What the task asks: List every line in this data where the string "greta" occurs.

Data to process:
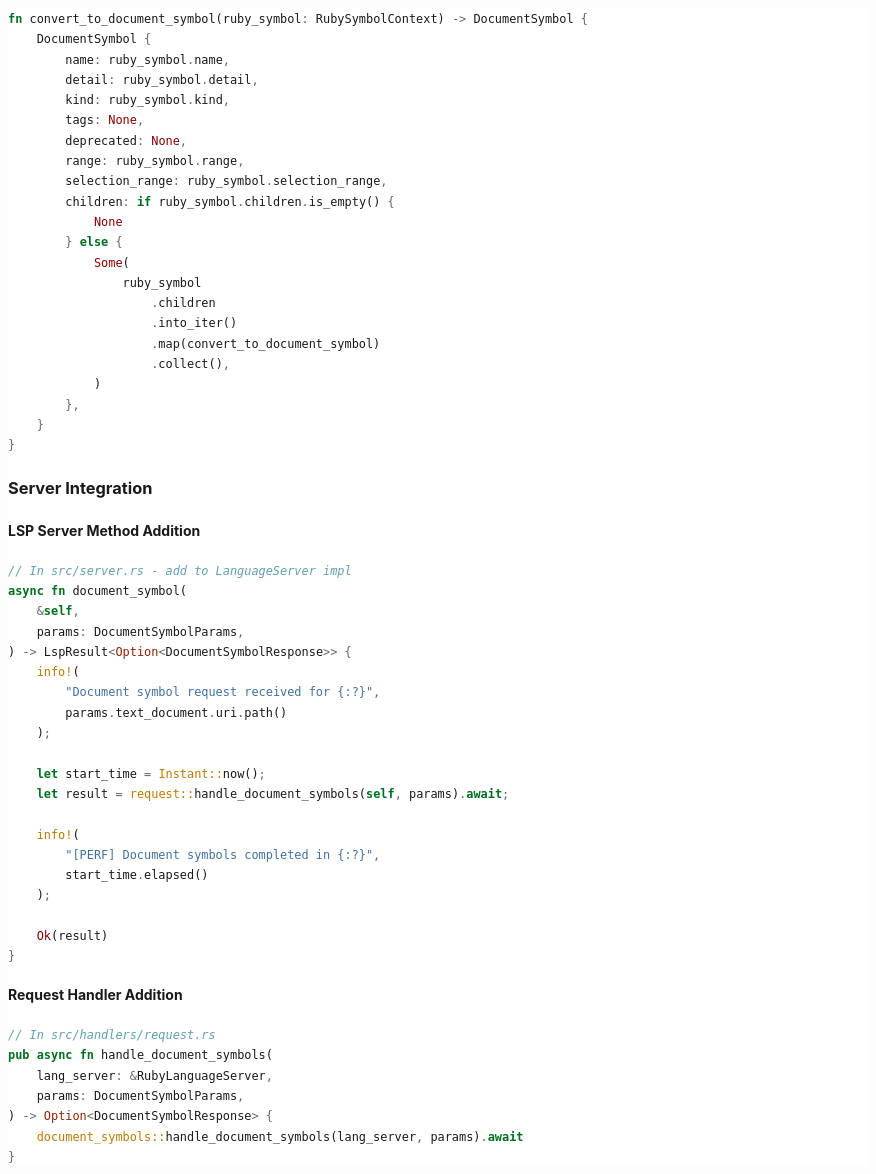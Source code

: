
 ```rust
fn convert_to_document_symbol(ruby_symbol: RubySymbolContext) -> DocumentSymbol {
    DocumentSymbol {
        name: ruby_symbol.name,
        detail: ruby_symbol.detail,
        kind: ruby_symbol.kind,
        tags: None,
        deprecated: None,
        range: ruby_symbol.range,
        selection_range: ruby_symbol.selection_range,
        children: if ruby_symbol.children.is_empty() {
            None
        } else {
            Some(
                ruby_symbol
                    .children
                    .into_iter()
                    .map(convert_to_document_symbol)
                    .collect(),
            )
        },
    }
}
```

### Server Integration

#### LSP Server Method Addition
```rust
// In src/server.rs - add to LanguageServer impl
async fn document_symbol(
    &self,
    params: DocumentSymbolParams,
) -> LspResult<Option<DocumentSymbolResponse>> {
    info!(
        "Document symbol request received for {:?}",
        params.text_document.uri.path()
    );
    
    let start_time = Instant::now();
    let result = request::handle_document_symbols(self, params).await;
    
    info!(
        "[PERF] Document symbols completed in {:?}",
        start_time.elapsed()
    );
    
    Ok(result)
}
```

#### Request Handler Addition
```rust
// In src/handlers/request.rs
pub async fn handle_document_symbols(
    lang_server: &RubyLanguageServer,
    params: DocumentSymbolParams,
) -> Option<DocumentSymbolResponse> {
    document_symbols::handle_document_symbols(lang_server, params).await
}
```
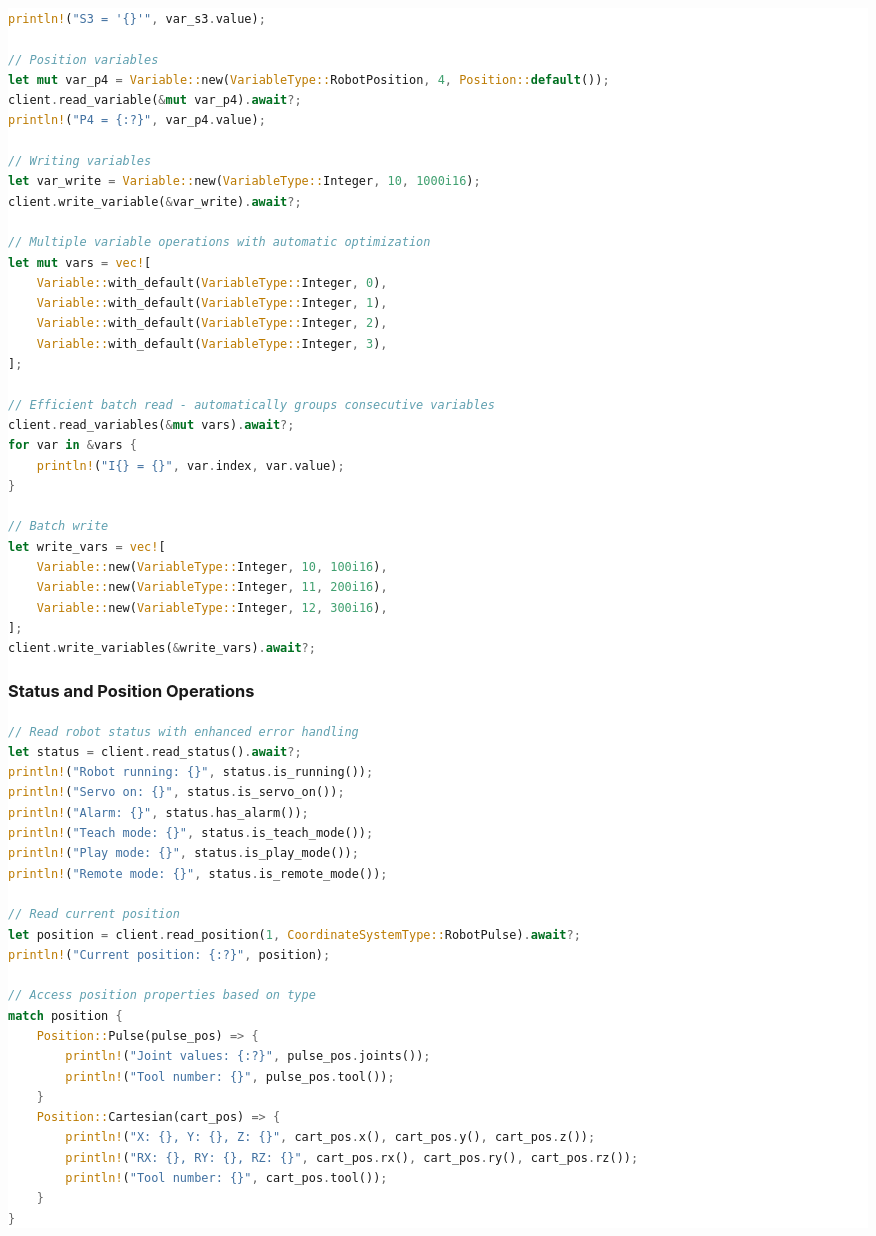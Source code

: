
 ```rust
println!("S3 = '{}'", var_s3.value);

// Position variables
let mut var_p4 = Variable::new(VariableType::RobotPosition, 4, Position::default());
client.read_variable(&mut var_p4).await?;
println!("P4 = {:?}", var_p4.value);

// Writing variables
let var_write = Variable::new(VariableType::Integer, 10, 1000i16);
client.write_variable(&var_write).await?;

// Multiple variable operations with automatic optimization
let mut vars = vec![
    Variable::with_default(VariableType::Integer, 0),
    Variable::with_default(VariableType::Integer, 1),
    Variable::with_default(VariableType::Integer, 2),
    Variable::with_default(VariableType::Integer, 3),
];

// Efficient batch read - automatically groups consecutive variables
client.read_variables(&mut vars).await?;
for var in &vars {
    println!("I{} = {}", var.index, var.value);
}

// Batch write
let write_vars = vec![
    Variable::new(VariableType::Integer, 10, 100i16),
    Variable::new(VariableType::Integer, 11, 200i16),
    Variable::new(VariableType::Integer, 12, 300i16),
];
client.write_variables(&write_vars).await?;
```

### Status and Position Operations

```rust
// Read robot status with enhanced error handling
let status = client.read_status().await?;
println!("Robot running: {}", status.is_running());
println!("Servo on: {}", status.is_servo_on());
println!("Alarm: {}", status.has_alarm());
println!("Teach mode: {}", status.is_teach_mode());
println!("Play mode: {}", status.is_play_mode());
println!("Remote mode: {}", status.is_remote_mode());

// Read current position
let position = client.read_position(1, CoordinateSystemType::RobotPulse).await?;
println!("Current position: {:?}", position);

// Access position properties based on type
match position {
    Position::Pulse(pulse_pos) => {
        println!("Joint values: {:?}", pulse_pos.joints());
        println!("Tool number: {}", pulse_pos.tool());
    }
    Position::Cartesian(cart_pos) => {
        println!("X: {}, Y: {}, Z: {}", cart_pos.x(), cart_pos.y(), cart_pos.z());
        println!("RX: {}, RY: {}, RZ: {}", cart_pos.rx(), cart_pos.ry(), cart_pos.rz());
        println!("Tool number: {}", cart_pos.tool());
    }
}

```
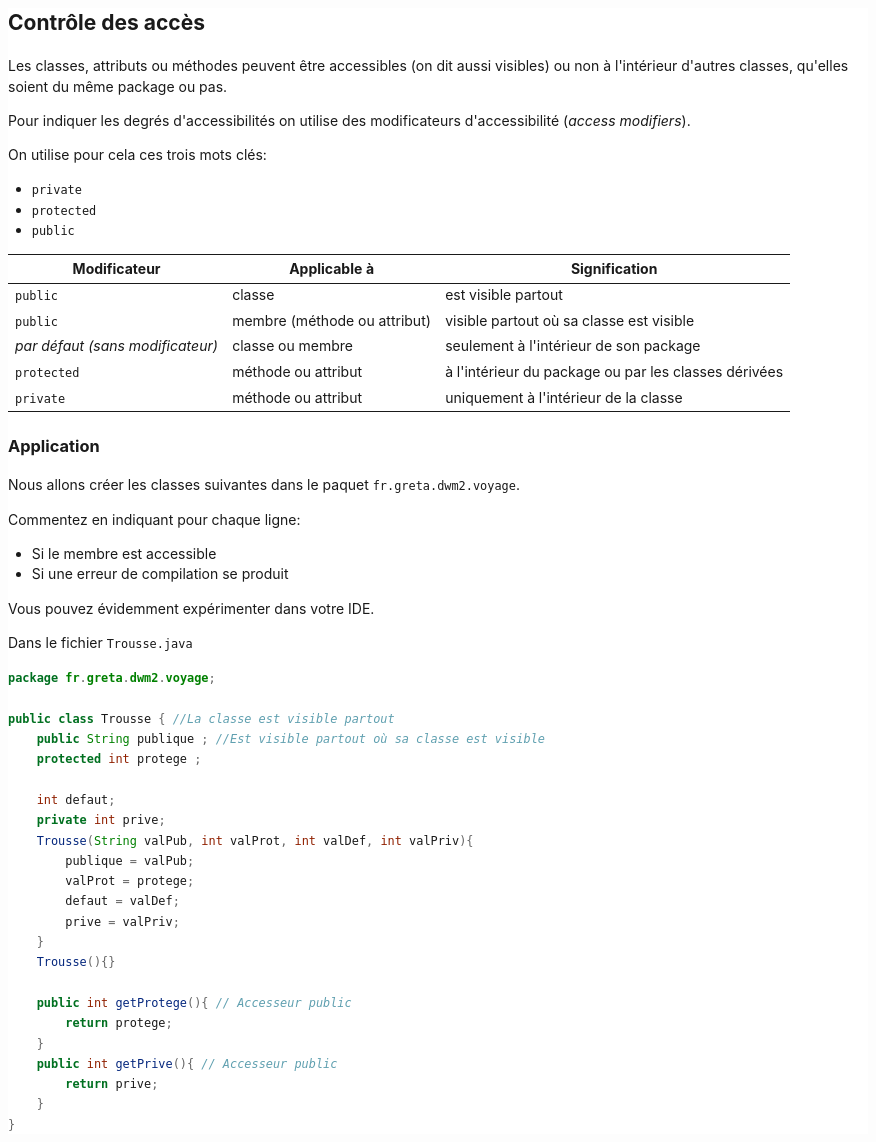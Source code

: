 ## Contrôle des accès

Les classes, attributs ou méthodes peuvent être accessibles
(on dit aussi visibles) ou non à l'intérieur d'autres classes, qu'elles soient du même package ou pas.

Pour indiquer les degrés d'accessibilités on utilise des modificateurs d'accessibilité (*access modifiers*).

On utilise pour cela ces trois mots clés:

* `private`
* `protected`
* `public`


| Modificateur |Applicable à  | Signification|
|--------------|--------------|--------------|
|    `public`        | classe                      | est visible partout |
|    `public`        | membre (méthode ou attribut)| visible partout où sa classe est visible |
| *par défaut (sans modificateur)*            | classe ou membre              | seulement à l'intérieur de son package |
| `protected`  | méthode ou attribut |  à l'intérieur du package ou par les classes dérivées |
| `private`    | méthode ou attribut  |  uniquement à l'intérieur de la classe  ||


### Application

Nous allons créer les classes suivantes dans le paquet `fr.greta.dwm2.voyage`.

Commentez en indiquant pour chaque ligne:

* Si le membre est accessible
* Si une erreur de compilation se produit

Vous pouvez évidemment expérimenter dans votre IDE.

Dans le fichier `Trousse.java`

```java
package fr.greta.dwm2.voyage;

public class Trousse { //La classe est visible partout
	public String publique ; //Est visible partout où sa classe est visible
	protected int protege ;

	int defaut;
	private int prive;
	Trousse(String valPub, int valProt, int valDef, int valPriv){
		publique = valPub;
		valProt = protege;
		defaut = valDef;
		prive = valPriv;
	}
	Trousse(){}

	public int getProtege(){ // Accesseur public
		return protege;
	}
	public int getPrive(){ // Accesseur public
		return prive;
	}
}
```
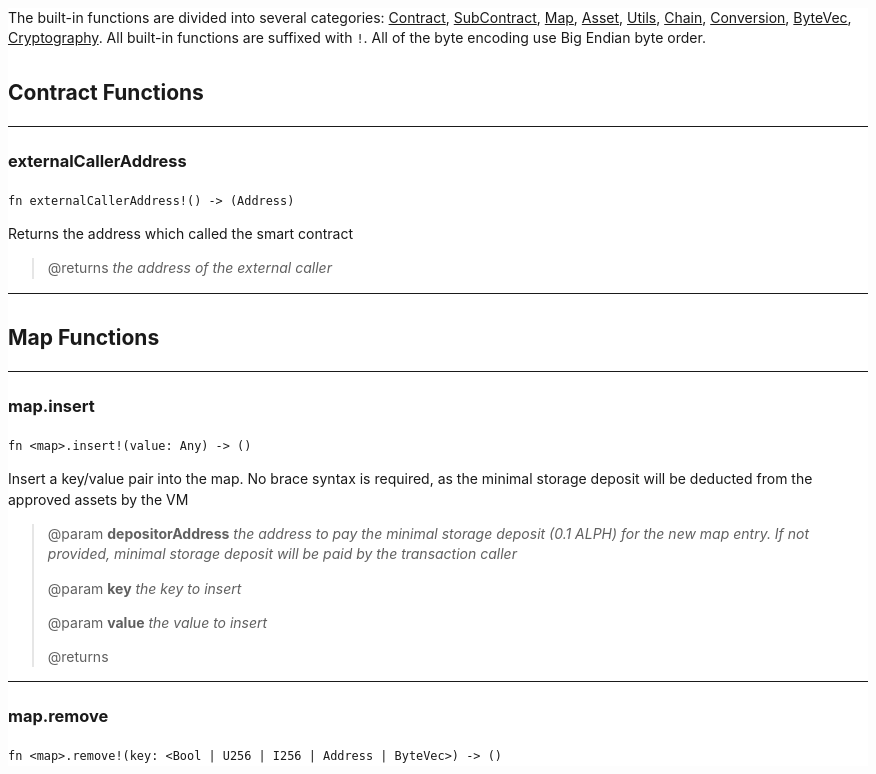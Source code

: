 The built-in functions are divided into several categories: 
[Contract](#contract-functions),
[SubContract](#subcontract-functions),
[Map](#map-functions),
[Asset](#asset-functions),
[Utils](#utils-functions),
[Chain](#chain-functions),
[Conversion](#conversion-functions),
[ByteVec](#bytevec-functions),
[Cryptography](#cryptography-functions).
All built-in functions are suffixed with `!`.
All of the byte encoding use Big Endian byte order.

## Contract Functions
---
### externalCallerAddress
```ralph
fn externalCallerAddress!() -> (Address)
```

Returns the address which called the smart contract

> @returns *the address of the external caller*

---

## Map Functions
---
### map.insert

```ralph
fn <map>.insert!(value: Any) -> ()
```

Insert a key/value pair into the map. No brace syntax is required, as the minimal storage deposit will be deducted from the approved assets by the VM

> @param **depositorAddress** *the address to pay the minimal storage deposit (0.1 ALPH) for the new map entry. If not provided, minimal storage deposit will be paid by the transaction caller*
>
> @param **key** *the key to insert*
>
> @param **value** *the value to insert*
>
> @returns

---

### map.remove

```ralph
fn <map>.remove!(key: <Bool | U256 | I256 | Address | ByteVec>) -> ()
```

Task result:
Nous allons créer les classes suivantes dans le paquet `fr.greta.dwm2.voyage`.
package fr.greta.dwm2.voyage;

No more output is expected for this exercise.